● **Assigned task**
A faithful copy of the whole listing is required.

● **Records for this exercise**
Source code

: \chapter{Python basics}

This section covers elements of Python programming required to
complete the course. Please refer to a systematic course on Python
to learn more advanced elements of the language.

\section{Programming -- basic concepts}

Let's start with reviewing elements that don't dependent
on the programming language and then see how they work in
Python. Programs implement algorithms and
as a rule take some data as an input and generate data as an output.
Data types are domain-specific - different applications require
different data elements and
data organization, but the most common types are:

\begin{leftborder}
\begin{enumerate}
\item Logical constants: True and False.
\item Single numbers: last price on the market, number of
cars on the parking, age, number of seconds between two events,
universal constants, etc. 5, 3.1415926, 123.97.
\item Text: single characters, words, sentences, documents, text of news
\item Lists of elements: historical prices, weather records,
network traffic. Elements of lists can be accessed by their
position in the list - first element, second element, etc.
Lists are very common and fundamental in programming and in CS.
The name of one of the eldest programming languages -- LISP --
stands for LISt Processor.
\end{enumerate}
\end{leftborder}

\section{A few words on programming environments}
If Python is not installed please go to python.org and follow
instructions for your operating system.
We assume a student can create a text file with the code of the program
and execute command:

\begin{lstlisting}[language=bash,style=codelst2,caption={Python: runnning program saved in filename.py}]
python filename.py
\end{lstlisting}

● **Output below**
Source code

: \chapter{Python basics}

This section covers elements of Python programming required to
complete the course. Please refer to a systematic course on Python
to learn more advanced elements of the language.

\section{Programming -- basic concepts}

Let's start with reviewing elements that don't dependent
on the programming language and then see how they work in
Python. Programs implement algorithms and
as a rule take some data as an input and generate data as an output.
Data types are domain-specific - different applications require
different data elements and
data organization, but the most common types are:

\begin{leftborder}
\begin{enumerate}
\item Logical constants: True and False.
\item Single numbers: last price on the market, number of
cars on the parking, age, number of seconds between two events,
universal constants, etc. 5, 3.1415926, 123.97.
\item Text: single characters, words, sentences, documents, text of news
\item Lists of elements: historical prices, weather records,
network traffic. Elements of lists can be accessed by their
position in the list - first element, second element, etc.
Lists are very common and fundamental in programming and in CS.
The name of one of the eldest programming languages -- LISP --
stands for LISt Processor.
\end{enumerate}
\end{leftborder}

\section{A few words on programming environments}
If Python is not installed please go to python.org and follow
instructions for your operating system.
We assume a student can create a text file with the code of the program
and execute command:

\begin{lstlisting}[language=bash,style=codelst2,caption={Python: runnning program saved in filename.py}]
python filename.py
\end{lstlisting}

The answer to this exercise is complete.